“Yes, but I did not hide! And he did, and hid from me, too, and lied about it. How long he had been watching you, I cannot say, but if you think that you can break through all your habits, sir, and be missing for two hours at night and a man as shrewd as Toft suspect nothing, you are mistaken. Of course he wonders. The next time he thinks it over. The third time he follows you. Presently whatever you know he will know.”
“Confound him!” Audley turned to the table and jerked some brandy into a glass. Then, “You haven’t asked yet,” he said, “what I’ve done.”
“If I am to choose,” Basset replied, “I would rather not know. You know my views.”
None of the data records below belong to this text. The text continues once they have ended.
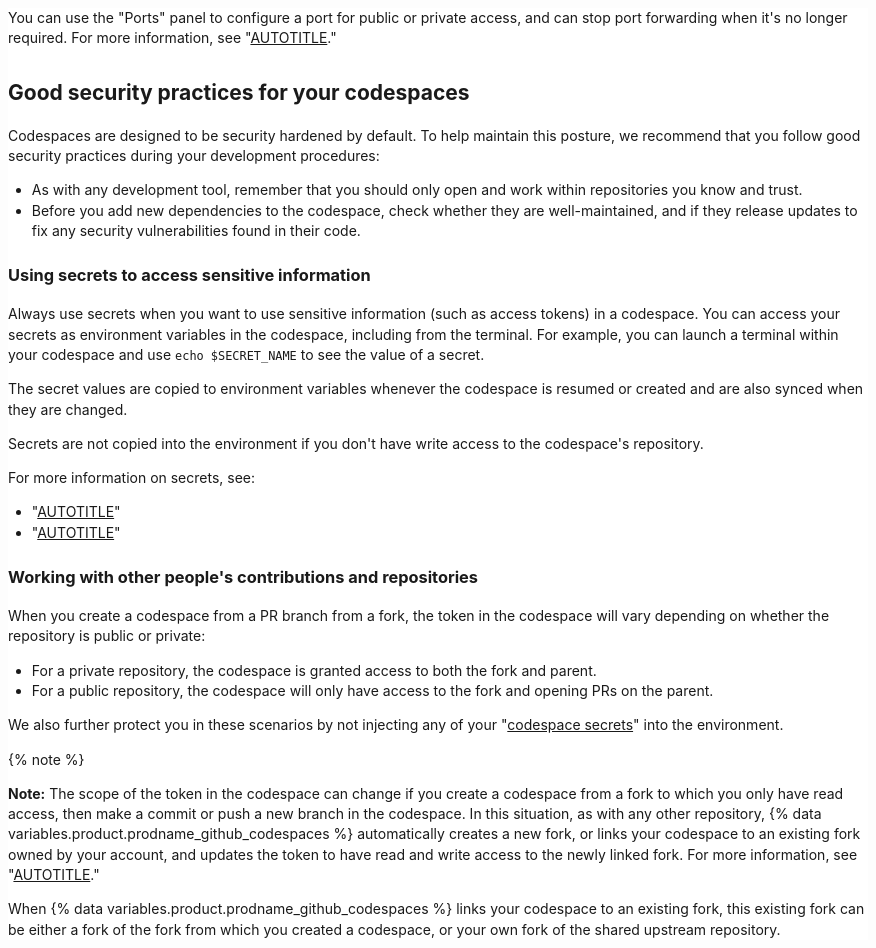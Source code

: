 You can use the "Ports" panel to configure a port for public or private access, and can stop port forwarding when it's no longer required. For more information, see "[AUTOTITLE](/codespaces/developing-in-codespaces/forwarding-ports-in-your-codespace)."

## Good security practices for your codespaces

Codespaces are designed to be security hardened by default. To help maintain this posture, we recommend that you follow good security practices during your development procedures:

- As with any development tool, remember that you should only open and work within repositories you know and trust.
- Before you add new dependencies to the codespace, check whether they are well-maintained, and if they release updates to fix any security vulnerabilities found in their code.

### Using secrets to access sensitive information

Always use secrets when you want to use sensitive information (such as access tokens) in a codespace. You can access your secrets as environment variables in the codespace, including from the terminal. For example, you can launch a terminal within your codespace and use `echo $SECRET_NAME` to see the value of a secret.

The secret values are copied to environment variables whenever the codespace is resumed or created and are also synced when they are changed.

Secrets are not copied into the environment if you don't have write access to the codespace's repository.

For more information on secrets, see:
- "[AUTOTITLE](/codespaces/managing-your-codespaces/managing-secrets-for-your-codespaces)"
- "[AUTOTITLE](/codespaces/managing-codespaces-for-your-organization/managing-secrets-for-your-repository-and-organization-for-github-codespaces)"

### Working with other people's contributions and repositories

When you create a codespace from a PR branch from a fork, the token in the codespace will vary depending on whether the repository is public or private:
- For a private repository, the codespace is granted access to both the fork and parent.
- For a public repository, the codespace will only have access to the fork and opening PRs on the parent.

We also further protect you in these scenarios by not injecting any of your "[codespace secrets](/codespaces/managing-your-codespaces/managing-secrets-for-your-codespaces)" into the environment.

{% note %}

**Note:** The scope of the token in the codespace can change if you create a codespace from a fork to which you only have read access, then make a commit or push a new branch in the codespace. In this situation, as with any other repository, {% data variables.product.prodname_github_codespaces %} automatically creates a new fork, or links your codespace to an existing fork owned by your account, and updates the token to have read and write access to the newly linked fork. For more information, see "[AUTOTITLE](/codespaces/developing-in-codespaces/using-source-control-in-your-codespace#about-automatic-forking)."

When {% data variables.product.prodname_github_codespaces %} links your codespace to an existing fork, this existing fork can be either a fork of the fork from which you created a codespace, or your own fork of the shared upstream repository.
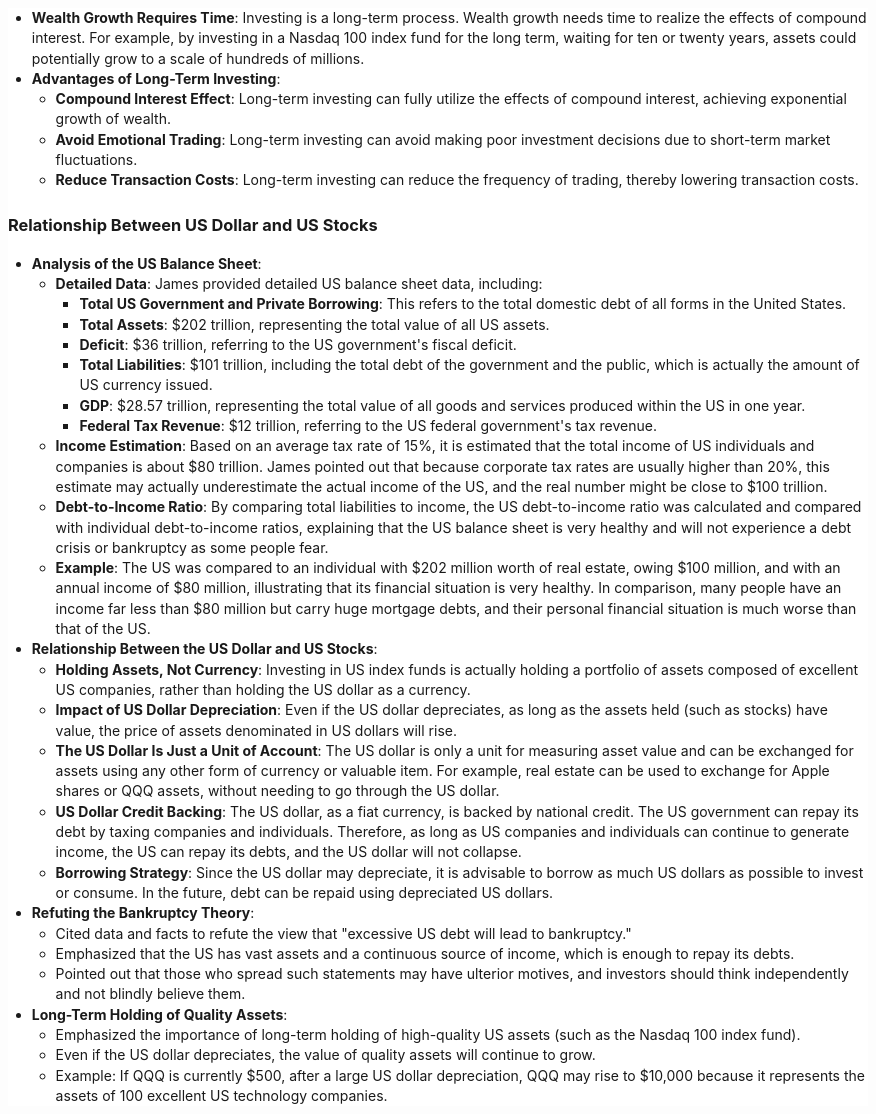 -   **Wealth Growth Requires Time**: Investing is a long-term process. Wealth growth needs time to realize the effects of compound interest. For example, by investing in a Nasdaq 100 index fund for the long term, waiting for ten or twenty years, assets could potentially grow to a scale of hundreds of millions.
-   **Advantages of Long-Term Investing**:
    -   **Compound Interest Effect**: Long-term investing can fully utilize the effects of compound interest, achieving exponential growth of wealth.
    -   **Avoid Emotional Trading**: Long-term investing can avoid making poor investment decisions due to short-term market fluctuations.
    -   **Reduce Transaction Costs**: Long-term investing can reduce the frequency of trading, thereby lowering transaction costs.

### Relationship Between US Dollar and US Stocks
-   **Analysis of the US Balance Sheet**:
    -   **Detailed Data**: James provided detailed US balance sheet data, including:
        -   **Total US Government and Private Borrowing**: This refers to the total domestic debt of all forms in the United States.
        -   **Total Assets**: $202 trillion, representing the total value of all US assets.
        -   **Deficit**: $36 trillion, referring to the US government's fiscal deficit.
        -   **Total Liabilities**: $101 trillion, including the total debt of the government and the public, which is actually the amount of US currency issued.
        -   **GDP**: $28.57 trillion, representing the total value of all goods and services produced within the US in one year.
        -   **Federal Tax Revenue**: $12 trillion, referring to the US federal government's tax revenue.
    -   **Income Estimation**: Based on an average tax rate of 15%, it is estimated that the total income of US individuals and companies is about $80 trillion. James pointed out that because corporate tax rates are usually higher than 20%, this estimate may actually underestimate the actual income of the US, and the real number might be close to $100 trillion.
    -   **Debt-to-Income Ratio**: By comparing total liabilities to income, the US debt-to-income ratio was calculated and compared with individual debt-to-income ratios, explaining that the US balance sheet is very healthy and will not experience a debt crisis or bankruptcy as some people fear.
    -   **Example**: The US was compared to an individual with $202 million worth of real estate, owing $100 million, and with an annual income of $80 million, illustrating that its financial situation is very healthy. In comparison, many people have an income far less than $80 million but carry huge mortgage debts, and their personal financial situation is much worse than that of the US.
-   **Relationship Between the US Dollar and US Stocks**:
    -   **Holding Assets, Not Currency**: Investing in US index funds is actually holding a portfolio of assets composed of excellent US companies, rather than holding the US dollar as a currency.
    -   **Impact of US Dollar Depreciation**: Even if the US dollar depreciates, as long as the assets held (such as stocks) have value, the price of assets denominated in US dollars will rise.
    -   **The US Dollar Is Just a Unit of Account**: The US dollar is only a unit for measuring asset value and can be exchanged for assets using any other form of currency or valuable item. For example, real estate can be used to exchange for Apple shares or QQQ assets, without needing to go through the US dollar.
    -   **US Dollar Credit Backing**: The US dollar, as a fiat currency, is backed by national credit. The US government can repay its debt by taxing companies and individuals. Therefore, as long as US companies and individuals can continue to generate income, the US can repay its debts, and the US dollar will not collapse.
    -   **Borrowing Strategy**: Since the US dollar may depreciate, it is advisable to borrow as much US dollars as possible to invest or consume. In the future, debt can be repaid using depreciated US dollars.
-   **Refuting the Bankruptcy Theory**:
    -   Cited data and facts to refute the view that "excessive US debt will lead to bankruptcy."
    -   Emphasized that the US has vast assets and a continuous source of income, which is enough to repay its debts.
    -   Pointed out that those who spread such statements may have ulterior motives, and investors should think independently and not blindly believe them.
-   **Long-Term Holding of Quality Assets**:
    -   Emphasized the importance of long-term holding of high-quality US assets (such as the Nasdaq 100 index fund).
    -   Even if the US dollar depreciates, the value of quality assets will continue to grow.
    -   Example: If QQQ is currently $500, after a large US dollar depreciation, QQQ may rise to $10,000 because it represents the assets of 100 excellent US technology companies.
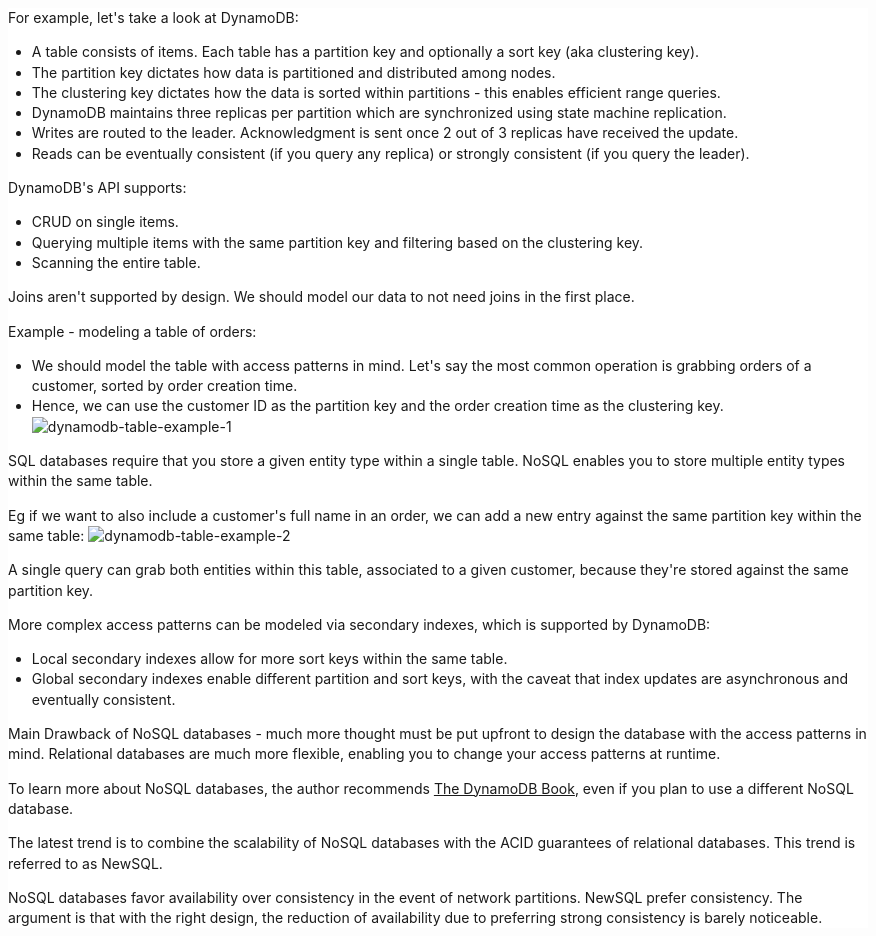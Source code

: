 For example, let's take a look at DynamoDB:
 * A table consists of items. Each table has a partition key and optionally a sort key (aka clustering key).
 * The partition key dictates how data is partitioned and distributed among nodes. 
 * The clustering key dictates how the data is sorted within partitions - this enables efficient range queries.
 * DynamoDB maintains three replicas per partition which are synchronized using state machine replication.
 * Writes are routed to the leader. Acknowledgment is sent once 2 out of 3 replicas have received the update.
 * Reads can be eventually consistent (if you query any replica) or strongly consistent (if you query the leader).

DynamoDB's API supports:
 * CRUD on single items.
 * Querying multiple items with the same partition key and filtering based on the clustering key.
 * Scanning the entire table.

Joins aren't supported by design. We should model our data to not need joins in the first place.

Example - modeling a table of orders:
 * We should model the table with access patterns in mind. Let's say the most common operation is grabbing orders of a customer, sorted by order creation time.
 * Hence, we can use the customer ID as the partition key and the order creation time as the clustering key.
![dynamodb-table-example-1](images/dynamodb-table-example-1.png)

SQL databases require that you store a given entity type within a single table. NoSQL enables you to store multiple entity types within the same table.

Eg if we want to also include a customer's full name in an order, we can add a new entry against the same partition key within the same table:
![dynamodb-table-example-2](images/dynamodb-table-example-2.png)

A single query can grab both entities within this table, associated to a given customer, because they're stored against the same partition key. 

More complex access patterns can be modeled via secondary indexes, which is supported by DynamoDB:
 * Local secondary indexes allow for more sort keys within the same table.
 * Global secondary indexes enable different partition and sort keys, with the caveat that index updates are asynchronous and eventually consistent.

Main Drawback of NoSQL databases - much more thought must be put upfront to design the database with the access patterns in mind. 
Relational databases are much more flexible, enabling you to change your access patterns at runtime.

To learn more about NoSQL databases, the author recommends [The DynamoDB Book](https://www.dynamodbbook.com/), even if you plan to use a different NoSQL database.

The latest trend is to combine the scalability of NoSQL databases with the ACID guarantees of relational databases. This trend is referred to as NewSQL.

NoSQL databases favor availability over consistency in the event of network partitions. NewSQL prefer consistency.
The argument is that with the right design, the reduction of availability due to preferring strong consistency is barely noticeable.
“I know that you didn’t think I should do it? Well, I’ve done it!”
“Do you mean that—you’ve found the evidence?”
“Is it likely?” the other replied petulantly. “No, but I’ve been in the Muniment Room. It is fifty years since I heard my father describe its position, but I could have gone to it blindfold! I was a boy then, and the name—he was telling a story of the old lord—took my fancy. I listened. In time the thing faded, but one day when I was at the lawyer’s and some one mentioned the Muniment Room, the story came back to me so clearly, that I could almost repeat my father’s words.”
“And you’ve been in the room?”
“I’ve been in it. Why not? A door two inches thick and studded with iron, and a lock that one out of any dozen big keys would open!” He rubbed his calves in his satisfaction. “In twenty minutes I was inside.”
“And it was empty?”
“It was empty,” the other agreed, with a cunning smile. “As bare as a board. A little whitewashed room, just as my father described it!”